Description of the task | Every line from the start of the records through the line with "significant theoretical contribution" is to be written out exactly; pictures are not.

Document images with source code
···

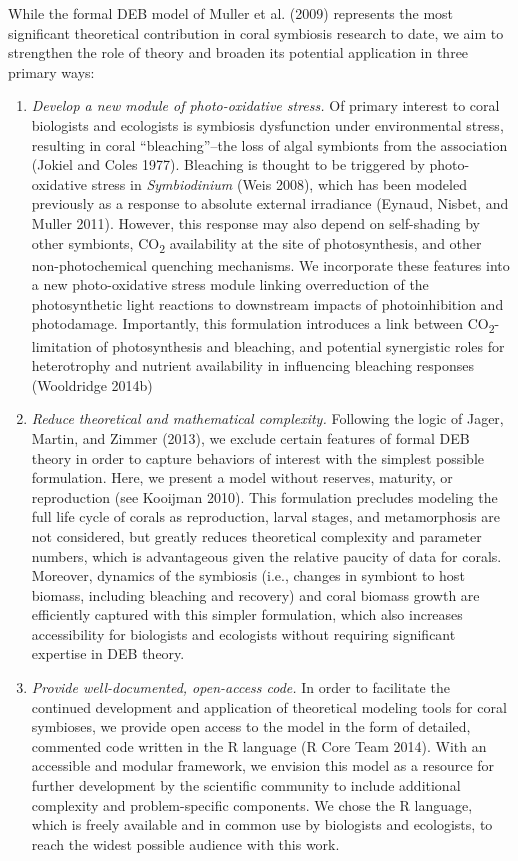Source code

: \documentclass[]{elsarticle} %
\begin{document}
While the formal DEB model of Muller et al. (2009) represents the most
significant theoretical contribution in coral symbiosis research to
date, we aim to strengthen the role of theory and broaden its potential
application in three primary ways:

\begin{enumerate}
\def\labelenumi{\arabic{enumi}.}
\item
  \emph{Develop a new module of photo-oxidative stress.} Of primary
  interest to coral biologists and ecologists is symbiosis dysfunction
  under environmental stress, resulting in coral ``bleaching''--the loss
  of algal symbionts from the association (Jokiel and Coles 1977).
  Bleaching is thought to be triggered by photo-oxidative stress in
  \emph{Symbiodinium} (Weis 2008), which has been modeled previously as
  a response to absolute external irradiance (Eynaud, Nisbet, and Muller
  2011). However, this response may also depend on self-shading by other
  symbionts, CO\textsubscript{2} availability at the site of
  photosynthesis, and other non-photochemical quenching mechanisms. We
  incorporate these features into a new photo-oxidative stress module
  linking overreduction of the photosynthetic light reactions to
  downstream impacts of photoinhibition and photodamage. Importantly,
  this formulation introduces a link between
  CO\textsubscript{2}-limitation of photosynthesis and bleaching, and
  potential synergistic roles for heterotrophy and nutrient availability
  in influencing bleaching responses (Wooldridge 2014b)
\item
  \emph{Reduce theoretical and mathematical complexity.} Following the
  logic of Jager, Martin, and Zimmer (2013), we exclude certain features
  of formal DEB theory in order to capture behaviors of interest with
  the simplest possible formulation. Here, we present a model without
  reserves, maturity, or reproduction (see Kooijman 2010). This
  formulation precludes modeling the full life cycle of corals as
  reproduction, larval stages, and metamorphosis are not considered, but
  greatly reduces theoretical complexity and parameter numbers, which is
  advantageous given the relative paucity of data for corals. Moreover,
  dynamics of the symbiosis (i.e., changes in symbiont to host biomass,
  including bleaching and recovery) and coral biomass growth are
  efficiently captured with this simpler formulation, which also
  increases accessibility for biologists and ecologists without
  requiring significant expertise in DEB theory.
\item
  \emph{Provide well-documented, open-access code.} In order to
  facilitate the continued development and application of theoretical
  modeling tools for coral symbioses, we provide open access to the
  model in the form of detailed, commented code written in the R
  language (R Core Team 2014). With an accessible and modular framework,
  we envision this model as a resource for further development by the
  scientific community to include additional complexity and
  problem-specific components. We chose the R language, which is freely
  available and in common use by biologists and ecologists, to reach the
  widest possible audience with this work.
\end{enumerate}
\end{document}
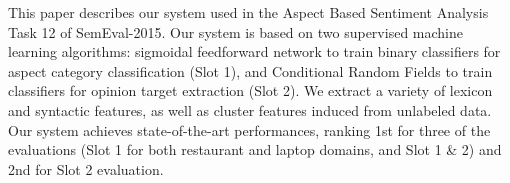 This paper describes our system used in the Aspect Based Sentiment Analysis Task 12 of SemEval-2015. Our system is based on two supervised machine learning algorithms: sigmoidal feedforward network to train binary classifiers for aspect category classification (Slot 1), and Conditional Random Fields to train classifiers for opinion target extraction (Slot 2). We extract a variety of lexicon and syntactic features, as well as cluster features induced from unlabeled data. Our system achieves state-of-the-art performances, ranking 1st for three of the evaluations (Slot 1 for both restaurant and laptop domains, and Slot 1 \& 2) and 2nd for Slot 2 evaluation.
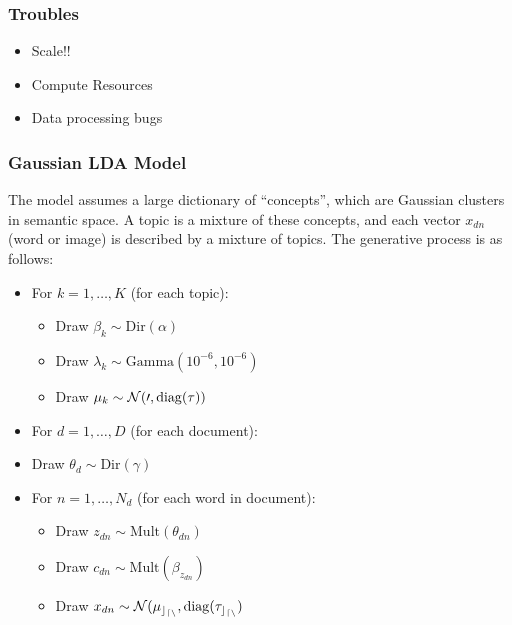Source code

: \documentclass{beamer}
\DeclareMathOperator{\diag}{diag}
\begin{document}
\begin{frame}
  \frametitle{Troubles}
  \begin{itemize}
  \item Scale!!
  \item Compute Resources
  \item Data processing bugs
  \end{itemize}
\end{frame}


\begin{frame}
  \frametitle{Gaussian LDA Model}
  The model assumes a large dictionary of ``concepts'', which are Gaussian clusters in semantic space. A topic is a mixture of these concepts, and each vector $x_{dn}$ (word or image) is described by a mixture of topics. The generative process is as follows:
  \begin{itemize}
    \item For $k = 1, \ldots, K$ (for each topic):
      \begin{itemize}
        \item Draw $\beta_k \sim \text{Dir}(\alpha)$
        \item Draw $\lambda_k \sim \text{Gamma}(10^{-6}, 10^{-6})$
        \item Draw $\mu_k \sim \cal{N}(0, \diag(\tau))$
      \end{itemize}
    \item For $d = 1, \ldots, D$ (for each document):
      \item Draw $\theta_d \sim \text{Dir}(\gamma)$
      \item For $n = 1, \ldots, N_d$ (for each word in document):
      \begin{itemize}
        \item Draw $z_{dn} \sim \text{Mult}(\theta_{dn})$
        \item Draw $c_{dn} \sim \text{Mult}(\beta_{z_{dn}})$
        \item Draw $x_{dn} \sim \cal{N}(\mu_{c_{dn}}, \diag(\tau_{c_{dn}})$
      \end{itemize}
  \end{itemize}
\end{frame}
\end{document}
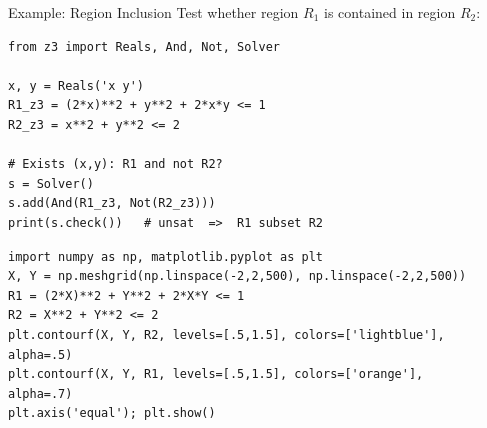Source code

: \documentclass[aspectratio=169]{beamer}
\begin{document}
\begin{frame}[fragile]{Example: Region Inclusion}
  Test whether region $R_{1}$ is contained in region $R_{2}$:

  \begin{lstlisting}[style=python]
from z3 import Reals, And, Not, Solver

x, y = Reals('x y')
R1_z3 = (2*x)**2 + y**2 + 2*x*y <= 1
R2_z3 = x**2 + y**2 <= 2

# Exists (x,y): R1 and not R2?
s = Solver()
s.add(And(R1_z3, Not(R2_z3)))
print(s.check())   # unsat  =>  R1 subset R2
  \end{lstlisting}

  \begin{lstlisting}[style=python]
import numpy as np, matplotlib.pyplot as plt
X, Y = np.meshgrid(np.linspace(-2,2,500), np.linspace(-2,2,500))
R1 = (2*X)**2 + Y**2 + 2*X*Y <= 1
R2 = X**2 + Y**2 <= 2
plt.contourf(X, Y, R2, levels=[.5,1.5], colors=['lightblue'], alpha=.5)
plt.contourf(X, Y, R1, levels=[.5,1.5], colors=['orange'],    alpha=.7)
plt.axis('equal'); plt.show()
  \end{lstlisting}
\end{frame}
\end{document}
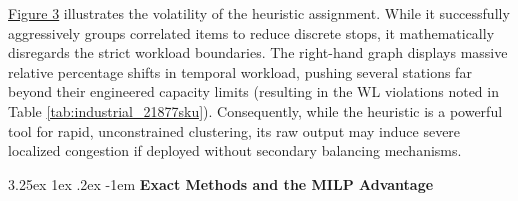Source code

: \documentclass[preprint,review,11pt,authoryear]{elsarticle}
\makeatletter
\renewcommand\paragraph{\@startsection{paragraph}{4}{\z@}
  {3.25ex \@plus1ex \@minus.2ex}
  {-1em}
  {\normalfont\normalsize\itshape}}
\makeatother
\begin{document}
\hyperref[fig:comparison_lines_heuristic]{Figure 3} illustrates the volatility of the heuristic assignment. While it successfully aggressively groups correlated items to reduce discrete stops, it mathematically disregards the strict workload boundaries. The right-hand graph displays massive relative percentage shifts in temporal workload, pushing several stations far beyond their engineered capacity limits (resulting in the WL violations noted in Table \ref{tab:industrial_21877sku}). Consequently, while the heuristic is a powerful tool for rapid, unconstrained clustering, its raw output may induce severe localized congestion if deployed without secondary balancing mechanisms.

\paragraph{\textbf{Exact Methods and the MILP Advantage}}
\end{document}
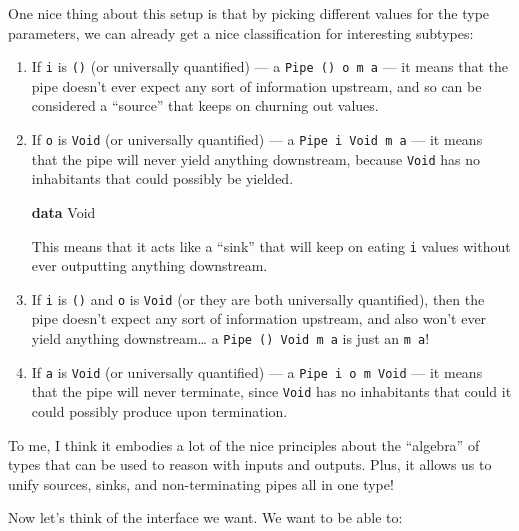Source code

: \documentclass[]{article}
\newenvironment{Shaded}{}{}
\newcommand{\DataTypeTok}[1]{\textcolor[rgb]{0.56,0.13,0.00}{#1}}
\newcommand{\KeywordTok}[1]{\textcolor[rgb]{0.00,0.44,0.13}{\textbf{#1}}}
\begin{document}
One nice thing about this setup is that by picking different values for the type
parameters, we can already get a nice classification for interesting subtypes:

\begin{enumerate}
\def\labelenumi{\arabic{enumi}.}
\item
  If \texttt{i} is \texttt{()} (or universally quantified) --- a
  \texttt{Pipe\ ()\ o\ m\ a} --- it means that the pipe doesn't ever expect any
  sort of information upstream, and so can be considered a ``source'' that keeps
  on churning out values.
\item
  If \texttt{o} is \texttt{Void} (or universally quantified) --- a
  \texttt{Pipe\ i\ Void\ m\ a} --- it means that the pipe will never yield
  anything downstream, because \texttt{Void} has no inhabitants that could
  possibly be yielded.

\begin{Shaded}
\begin{Highlighting}[]
\KeywordTok{data} \DataTypeTok{Void}
\end{Highlighting}
\end{Shaded}

  This means that it acts like a ``sink'' that will keep on eating \texttt{i}
  values without ever outputting anything downstream.
\item
  If \texttt{i} is \texttt{()} and \texttt{o} is \texttt{Void} (or they are both
  universally quantified), then the pipe doesn't expect any sort of information
  upstream, and also won't ever yield anything downstream\ldots{} a
  \texttt{Pipe\ ()\ Void\ m\ a} is just an \texttt{m\ a}!
\item
  If \texttt{a} is \texttt{Void} (or universally quantified) --- a
  \texttt{Pipe\ i\ o\ m\ Void} --- it means that the pipe will never terminate,
  since \texttt{Void} has no inhabitants that could it could possibly produce
  upon termination.
\end{enumerate}

To me, I think it embodies a lot of the nice principles about the ``algebra'' of
types that can be used to reason with inputs and outputs. Plus, it allows us to
unify sources, sinks, and non-terminating pipes all in one type!

Now let's think of the interface we want. We want to be able to:
\end{document}
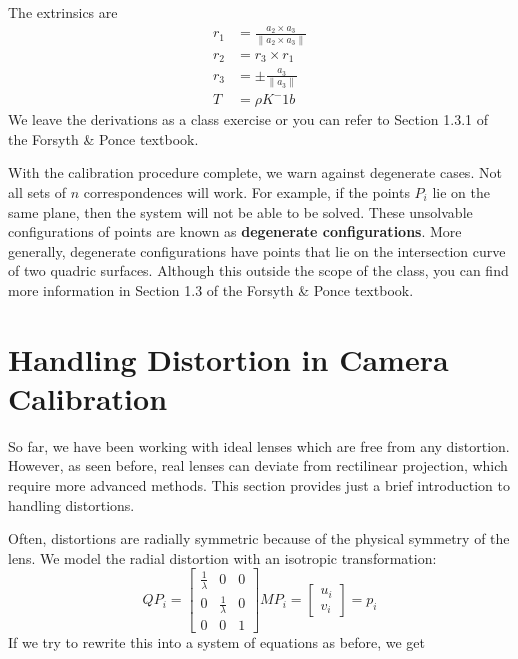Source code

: \documentclass[a4paper, 12pt]{article}
\renewcommand\emph{\textbf}
\begin{document}
The extrinsics are 
\begin{equation}\begin{aligned}
    r_1 &= \frac{a_2\times a_3}{\|a_2\times a_3\|}\\
    r_2 &= r_3\times r_1\\
    r_3 &= \pm \frac{ a_3}{\| a_3\|}\\
    T &= \rho K^-1 b
\end{aligned}\end{equation}
We leave the derivations as a class exercise or you can refer to Section 1.3.1 of the Forsyth \& Ponce textbook.

With the calibration procedure complete, we warn against degenerate cases. Not all sets of $n$ correspondences will work. For example, if the points $P_i$ lie on the same plane, then the system will not be able to be solved. These unsolvable configurations of points are known as \emph{degenerate configurations}. More generally, degenerate configurations have points that lie on the intersection curve of two quadric surfaces. Although this outside the scope of the class, you can find more information in Section 1.3 of the Forsyth \& Ponce textbook. 

\section{Handling Distortion in Camera Calibration}
So far, we have been working with ideal lenses which are free from any distortion. However, as seen before, real lenses can deviate from rectilinear projection, which require more advanced methods. This section provides just a brief introduction to handling distortions. 

Often, distortions are radially symmetric because of the physical symmetry of the lens. We model the radial distortion with an isotropic transformation:
\begin{equation}
    QP_i = \begin{bmatrix}
    \frac{1}{\lambda}&0&0\\0 &    \frac{1}{\lambda} & 0 \\ 0 & 0 &1\end{bmatrix} M P_i = \begin{bmatrix}
    u_i\\v_i\end{bmatrix}
    = p_i
\end{equation}
If we try to rewrite this into a system of equations as before, we get 
\end{document}
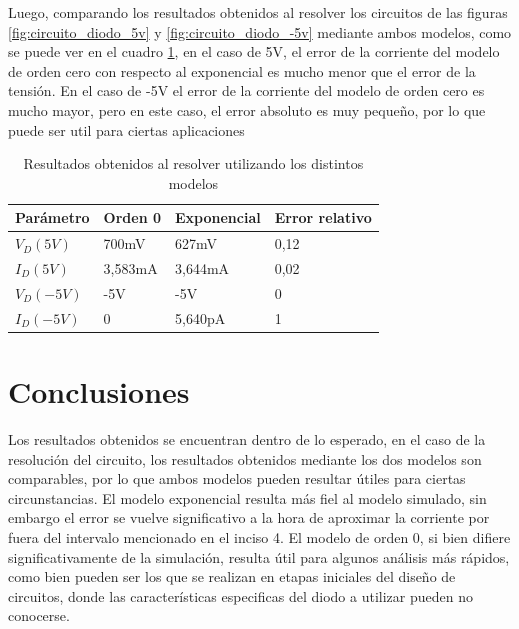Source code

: \documentclass[10pt]{article}
\begin{document}
\quad Luego, comparando los resultados obtenidos al resolver los circuitos de las figuras \ref{fig:circuito_diodo_5v} y \ref{fig:circuito_diodo_-5v} mediante ambos modelos, como se puede ver en el cuadro \ref{tab:cuadro_comparativo_de_resultados}, en el caso de 5V, el error de la corriente del modelo de orden cero con respecto al exponencial es mucho menor que el error de la tensión. En el caso de -5V el error de la corriente del modelo de orden cero es mucho mayor, pero en este caso, el error absoluto es muy pequeño, por lo que puede ser util para ciertas aplicaciones
\begin{table}[ht!]
  \begin{center}
    \caption{Resultados obtenidos al resolver utilizando los distintos modelos}
    \label{tab:cuadro_comparativo_de_resultados}  %
    \begin{tabular}{|l|l|l|l|} %
    \hline
      Parámetro & Orden 0 & Exponencial & Error relativo\\ 
      \hline
      $V_D(5V)$ & 700mV & 627mV & 0,12\\
      \hline        %
      $I_D(5V)$ & 3,583mA & 3,644mA & 0,02\\
      \hline
      $V_D(-5V)$ & -5V & -5V & 0\\ 
      \hline
      $I_D(-5V)$ & 0 & 5,640pA & 1\\
      \hline
    \end{tabular}
  \end{center}
  
\end{table}


\section{Conclusiones}
\quad Los resultados obtenidos se encuentran dentro de lo esperado, en el caso de la resolución del circuito, los resultados obtenidos mediante los dos modelos son comparables, por lo que ambos modelos pueden resultar útiles para ciertas circunstancias. El modelo exponencial resulta más fiel al modelo simulado, sin embargo el error se vuelve significativo a la hora de aproximar la corriente por fuera del intervalo mencionado en el inciso 4. El modelo de orden 0, si bien difiere significativamente de la simulación, resulta útil para algunos análisis más rápidos, como bien pueden ser los que se realizan en etapas iniciales del diseño de circuitos, donde las características especificas del diodo a utilizar pueden no conocerse.
\end{document}
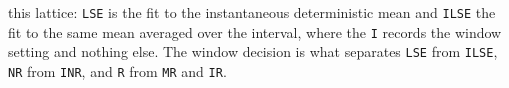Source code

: this lattice: \texttt{LSE} is the fit to the instantaneous deterministic mean and
\texttt{ILSE} the fit to the same mean averaged over the interval, where the \texttt{I}
records the window setting and nothing else. The window decision is what separates
\texttt{LSE} from \texttt{ILSE}, \texttt{NR} from \texttt{INR}, and \texttt{R} from
\texttt{MR} and \texttt{IR}.
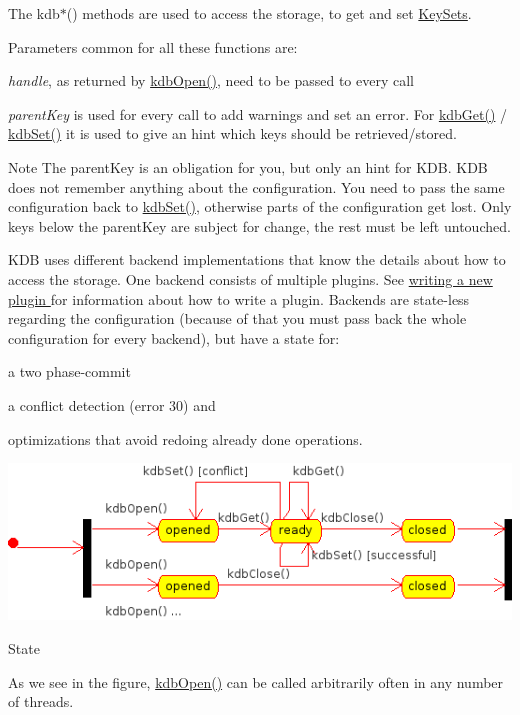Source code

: The kdb$\ast$() methods are used to access the storage, to get and set \hyperlink{group__keyset}{Key\-Sets}.

Parameters common for all these functions are\-:


\begin{DoxyItemize}
\item {\itshape handle}, as returned by \hyperlink{group__kdb_ga6808defe5870f328dd17910aacbdc6ca}{kdb\-Open()}, need to be passed to every call
\item {\itshape parent\-Key} is used for every call to add warnings and set an error. For \hyperlink{group__kdb_ga28e385fd9cb7ccfe0b2f1ed2f62453a1}{kdb\-Get()} / \hyperlink{group__kdb_ga11436b058408f83d303ca5e996832bcf}{kdb\-Set()} it is used to give an hint which keys should be retrieved/stored.
\end{DoxyItemize}

\begin{DoxyNote}{Note}
The parent\-Key is an obligation for you, but only an hint for K\-D\-B. K\-D\-B does not remember anything about the configuration. You need to pass the same configuration back to \hyperlink{group__kdb_ga11436b058408f83d303ca5e996832bcf}{kdb\-Set()}, otherwise parts of the configuration get lost. Only keys below the parent\-Key are subject for change, the rest must be left untouched.
\end{DoxyNote}
K\-D\-B uses different backend implementations that know the details about how to access the storage. One backend consists of multiple plugins. See \hyperlink{group__plugin}{writing a new plugin } for information about how to write a plugin. Backends are state-\/less regarding the configuration (because of that you must pass back the whole configuration for every backend), but have a state for\-:


\begin{DoxyItemize}
\item a two phase-\/commit
\item a conflict detection (error 30) and
\item optimizations that avoid redoing already done operations.
\end{DoxyItemize}


\begin{DoxyImage}
\includegraphics{state.png}
\caption{State}
\end{DoxyImage}
 As we see in the figure, \hyperlink{group__kdb_ga6808defe5870f328dd17910aacbdc6ca}{kdb\-Open()} can be called arbitrarily often in any number of threads.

···

Response to this exercise |
Source code

: \documentclass[]{elsarticle} %
\begin{document}
While the formal DEB model of Muller et al. (2009) represents the most
significant theoretical contribution in coral symbiosis research to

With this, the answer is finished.